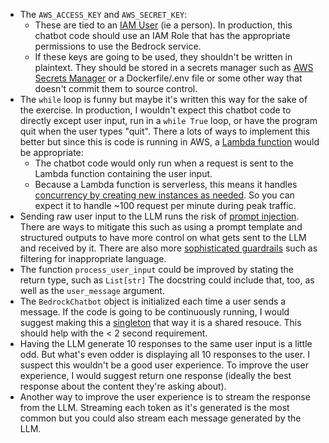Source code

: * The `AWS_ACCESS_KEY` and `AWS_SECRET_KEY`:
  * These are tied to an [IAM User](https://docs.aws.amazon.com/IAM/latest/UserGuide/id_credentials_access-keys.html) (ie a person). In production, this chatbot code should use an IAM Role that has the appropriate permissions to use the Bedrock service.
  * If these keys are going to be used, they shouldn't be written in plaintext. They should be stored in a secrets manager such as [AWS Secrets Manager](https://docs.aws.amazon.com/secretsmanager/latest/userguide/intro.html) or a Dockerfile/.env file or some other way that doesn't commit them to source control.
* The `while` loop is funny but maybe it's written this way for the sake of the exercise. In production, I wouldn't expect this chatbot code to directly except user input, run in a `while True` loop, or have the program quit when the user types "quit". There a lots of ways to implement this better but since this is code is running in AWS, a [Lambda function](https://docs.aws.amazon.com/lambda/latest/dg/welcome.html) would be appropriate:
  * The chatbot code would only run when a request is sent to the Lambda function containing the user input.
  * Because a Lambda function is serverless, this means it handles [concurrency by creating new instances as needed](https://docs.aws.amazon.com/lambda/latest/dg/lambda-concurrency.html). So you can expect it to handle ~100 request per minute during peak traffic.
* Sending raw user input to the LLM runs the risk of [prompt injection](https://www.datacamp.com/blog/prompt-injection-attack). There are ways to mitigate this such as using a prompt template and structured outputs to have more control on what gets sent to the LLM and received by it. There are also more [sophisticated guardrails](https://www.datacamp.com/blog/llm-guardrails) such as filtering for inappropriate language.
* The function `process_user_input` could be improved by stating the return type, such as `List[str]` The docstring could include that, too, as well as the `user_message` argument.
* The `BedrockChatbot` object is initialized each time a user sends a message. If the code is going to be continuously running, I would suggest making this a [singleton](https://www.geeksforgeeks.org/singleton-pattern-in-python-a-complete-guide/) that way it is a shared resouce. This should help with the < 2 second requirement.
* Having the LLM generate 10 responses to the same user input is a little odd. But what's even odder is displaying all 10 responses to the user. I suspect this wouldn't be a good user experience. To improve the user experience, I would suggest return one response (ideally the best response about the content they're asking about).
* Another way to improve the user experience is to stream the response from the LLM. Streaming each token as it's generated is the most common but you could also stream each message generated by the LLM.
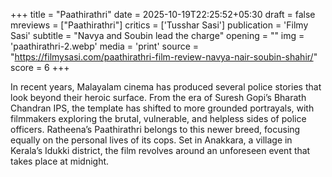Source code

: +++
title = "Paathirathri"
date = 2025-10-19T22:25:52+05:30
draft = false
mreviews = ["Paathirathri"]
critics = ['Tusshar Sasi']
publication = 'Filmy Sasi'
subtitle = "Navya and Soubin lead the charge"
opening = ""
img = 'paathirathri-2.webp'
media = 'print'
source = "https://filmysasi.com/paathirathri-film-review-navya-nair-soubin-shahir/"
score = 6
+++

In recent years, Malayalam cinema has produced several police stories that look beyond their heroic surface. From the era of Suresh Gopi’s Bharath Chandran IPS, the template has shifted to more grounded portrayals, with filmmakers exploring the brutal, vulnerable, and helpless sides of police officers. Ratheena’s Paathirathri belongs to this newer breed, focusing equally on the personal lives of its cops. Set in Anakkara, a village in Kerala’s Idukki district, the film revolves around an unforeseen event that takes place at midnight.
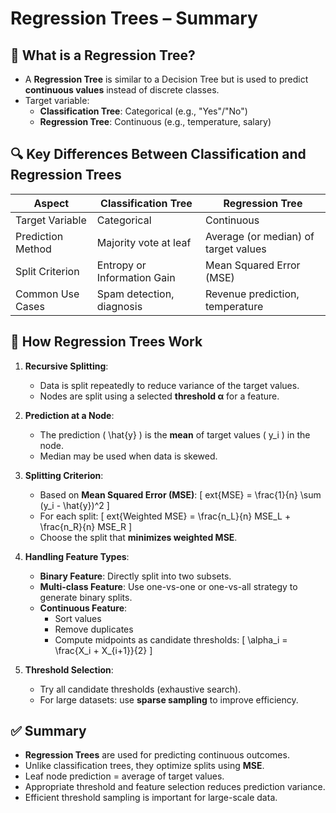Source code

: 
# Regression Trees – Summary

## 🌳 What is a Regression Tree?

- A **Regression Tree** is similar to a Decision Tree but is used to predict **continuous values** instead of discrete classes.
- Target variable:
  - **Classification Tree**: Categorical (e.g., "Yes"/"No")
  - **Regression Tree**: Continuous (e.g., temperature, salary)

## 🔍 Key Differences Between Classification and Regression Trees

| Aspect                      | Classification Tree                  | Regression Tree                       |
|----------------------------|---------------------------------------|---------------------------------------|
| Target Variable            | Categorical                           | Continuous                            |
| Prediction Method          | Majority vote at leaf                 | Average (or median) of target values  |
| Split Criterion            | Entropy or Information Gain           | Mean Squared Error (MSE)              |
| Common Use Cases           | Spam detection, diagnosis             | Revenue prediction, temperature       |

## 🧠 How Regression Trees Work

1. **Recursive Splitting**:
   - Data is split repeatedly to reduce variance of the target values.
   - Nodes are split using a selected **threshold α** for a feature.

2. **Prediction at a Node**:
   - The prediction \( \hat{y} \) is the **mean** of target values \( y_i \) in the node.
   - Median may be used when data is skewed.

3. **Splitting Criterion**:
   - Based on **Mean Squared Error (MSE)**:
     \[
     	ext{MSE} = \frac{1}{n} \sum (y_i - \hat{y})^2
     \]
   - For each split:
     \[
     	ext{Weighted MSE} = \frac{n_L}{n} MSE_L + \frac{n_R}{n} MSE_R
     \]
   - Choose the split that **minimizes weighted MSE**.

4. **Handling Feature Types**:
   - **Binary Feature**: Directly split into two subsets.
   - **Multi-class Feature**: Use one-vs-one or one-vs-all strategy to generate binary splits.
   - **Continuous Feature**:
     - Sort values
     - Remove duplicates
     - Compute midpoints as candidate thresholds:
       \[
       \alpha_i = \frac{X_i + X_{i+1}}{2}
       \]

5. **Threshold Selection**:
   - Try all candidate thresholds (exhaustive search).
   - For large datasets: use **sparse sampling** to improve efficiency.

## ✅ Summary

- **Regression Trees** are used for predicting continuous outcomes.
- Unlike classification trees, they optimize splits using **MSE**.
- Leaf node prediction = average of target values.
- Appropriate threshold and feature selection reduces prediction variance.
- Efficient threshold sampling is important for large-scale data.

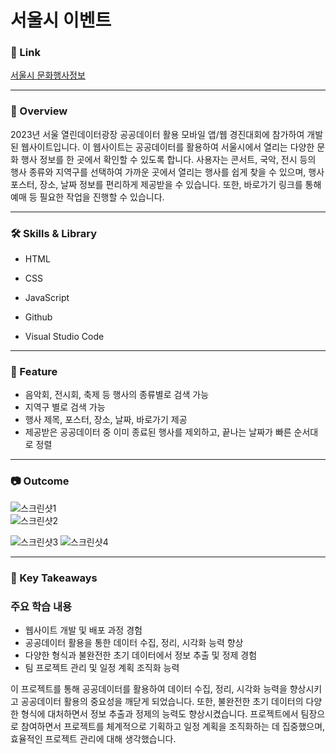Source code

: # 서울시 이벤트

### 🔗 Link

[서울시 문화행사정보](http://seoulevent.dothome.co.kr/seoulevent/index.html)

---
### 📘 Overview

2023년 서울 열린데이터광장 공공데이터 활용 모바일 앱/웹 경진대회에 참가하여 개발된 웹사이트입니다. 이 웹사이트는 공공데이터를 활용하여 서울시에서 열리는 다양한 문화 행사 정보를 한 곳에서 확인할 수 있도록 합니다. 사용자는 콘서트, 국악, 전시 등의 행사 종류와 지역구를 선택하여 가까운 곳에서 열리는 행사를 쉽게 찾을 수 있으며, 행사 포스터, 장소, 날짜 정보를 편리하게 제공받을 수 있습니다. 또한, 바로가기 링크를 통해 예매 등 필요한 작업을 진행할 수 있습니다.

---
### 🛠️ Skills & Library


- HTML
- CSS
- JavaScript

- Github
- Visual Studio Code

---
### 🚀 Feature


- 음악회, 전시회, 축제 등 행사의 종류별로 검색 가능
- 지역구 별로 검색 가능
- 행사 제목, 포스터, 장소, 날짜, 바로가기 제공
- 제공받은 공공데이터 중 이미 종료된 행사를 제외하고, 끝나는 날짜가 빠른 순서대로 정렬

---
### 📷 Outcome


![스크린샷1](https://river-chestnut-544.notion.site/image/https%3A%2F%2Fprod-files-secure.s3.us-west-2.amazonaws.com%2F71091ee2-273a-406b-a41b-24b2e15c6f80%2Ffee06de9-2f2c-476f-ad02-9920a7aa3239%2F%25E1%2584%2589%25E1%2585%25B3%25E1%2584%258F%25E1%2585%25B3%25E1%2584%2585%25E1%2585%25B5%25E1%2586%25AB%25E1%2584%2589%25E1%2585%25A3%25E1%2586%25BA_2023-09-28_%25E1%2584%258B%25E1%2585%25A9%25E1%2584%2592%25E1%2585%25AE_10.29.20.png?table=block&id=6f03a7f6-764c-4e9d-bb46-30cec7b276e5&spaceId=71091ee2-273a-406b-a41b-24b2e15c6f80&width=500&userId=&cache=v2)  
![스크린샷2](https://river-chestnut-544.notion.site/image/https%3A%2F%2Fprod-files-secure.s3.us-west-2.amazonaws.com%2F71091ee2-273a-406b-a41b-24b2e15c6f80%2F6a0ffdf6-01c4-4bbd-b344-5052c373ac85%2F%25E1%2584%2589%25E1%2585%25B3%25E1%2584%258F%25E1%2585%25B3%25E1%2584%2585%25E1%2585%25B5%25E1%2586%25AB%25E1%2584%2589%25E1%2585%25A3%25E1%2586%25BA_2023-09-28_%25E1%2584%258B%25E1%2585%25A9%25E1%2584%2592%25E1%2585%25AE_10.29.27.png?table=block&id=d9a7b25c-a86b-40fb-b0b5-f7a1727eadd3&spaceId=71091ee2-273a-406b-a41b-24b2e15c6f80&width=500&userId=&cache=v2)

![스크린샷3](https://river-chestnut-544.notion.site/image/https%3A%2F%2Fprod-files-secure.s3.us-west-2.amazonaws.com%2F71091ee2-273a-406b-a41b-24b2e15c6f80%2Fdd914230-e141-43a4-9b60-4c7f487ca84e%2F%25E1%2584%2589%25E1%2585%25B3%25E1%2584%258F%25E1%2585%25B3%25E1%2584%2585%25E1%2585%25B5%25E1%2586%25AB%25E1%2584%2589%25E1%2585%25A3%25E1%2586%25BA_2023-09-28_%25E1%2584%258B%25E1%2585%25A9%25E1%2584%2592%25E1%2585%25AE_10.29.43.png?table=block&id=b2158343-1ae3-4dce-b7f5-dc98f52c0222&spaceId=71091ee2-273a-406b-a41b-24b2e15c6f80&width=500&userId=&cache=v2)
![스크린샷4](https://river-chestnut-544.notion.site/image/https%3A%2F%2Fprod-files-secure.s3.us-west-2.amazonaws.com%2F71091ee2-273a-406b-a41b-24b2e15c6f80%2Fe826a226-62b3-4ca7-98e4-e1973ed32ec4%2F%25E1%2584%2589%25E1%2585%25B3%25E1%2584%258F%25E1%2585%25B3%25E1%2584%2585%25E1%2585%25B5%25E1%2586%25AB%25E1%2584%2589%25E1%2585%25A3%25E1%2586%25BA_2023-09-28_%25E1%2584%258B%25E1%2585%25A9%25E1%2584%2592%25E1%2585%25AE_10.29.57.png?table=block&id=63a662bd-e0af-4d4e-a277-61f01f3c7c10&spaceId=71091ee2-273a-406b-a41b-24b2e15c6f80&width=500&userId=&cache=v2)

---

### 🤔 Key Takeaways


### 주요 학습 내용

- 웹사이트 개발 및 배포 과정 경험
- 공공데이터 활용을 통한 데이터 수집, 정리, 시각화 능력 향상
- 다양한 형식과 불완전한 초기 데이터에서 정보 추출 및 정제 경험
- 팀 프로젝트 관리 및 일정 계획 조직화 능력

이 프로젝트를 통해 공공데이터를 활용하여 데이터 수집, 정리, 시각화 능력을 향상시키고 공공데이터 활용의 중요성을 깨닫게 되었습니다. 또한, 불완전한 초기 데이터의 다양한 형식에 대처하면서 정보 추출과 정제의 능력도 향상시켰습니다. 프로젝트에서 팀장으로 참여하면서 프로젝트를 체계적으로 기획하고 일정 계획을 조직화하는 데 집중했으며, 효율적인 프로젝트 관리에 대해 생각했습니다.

::::::::::

- **Task statement**
Using the data above, retype exactly and only the lines from the one containing "date = 2025-10-19T22:25:52+05:30" up to and including the one containing "## 🔍 Key Differences", with no pictures carried over.

- **Task response**
date = 2025-10-19T22:25:52+05:30
draft = false
mreviews = ["Paathirathri"]
critics = ['Tusshar Sasi']
publication = 'Filmy Sasi'
subtitle = "Navya and Soubin lead the charge"
opening = ""
img = 'paathirathri-2.webp'
media = 'print'
source = "https://filmysasi.com/paathirathri-film-review-navya-nair-soubin-shahir/"
score = 6
+++

In recent years, Malayalam cinema has produced several police stories that look beyond their heroic surface. From the era of Suresh Gopi’s Bharath Chandran IPS, the template has shifted to more grounded portrayals, with filmmakers exploring the brutal, vulnerable, and helpless sides of police officers. Ratheena’s Paathirathri belongs to this newer breed, focusing equally on the personal lives of its cops. Set in Anakkara, a village in Kerala’s Idukki district, the film revolves around an unforeseen event that takes place at midnight.
Source code

: 
# Regression Trees – Summary

## 🌳 What is a Regression Tree?

- A **Regression Tree** is similar to a Decision Tree but is used to predict **continuous values** instead of discrete classes.
- Target variable:
  - **Classification Tree**: Categorical (e.g., "Yes"/"No")
  - **Regression Tree**: Continuous (e.g., temperature, salary)

## 🔍 Key Differences Between Classification and Regression Trees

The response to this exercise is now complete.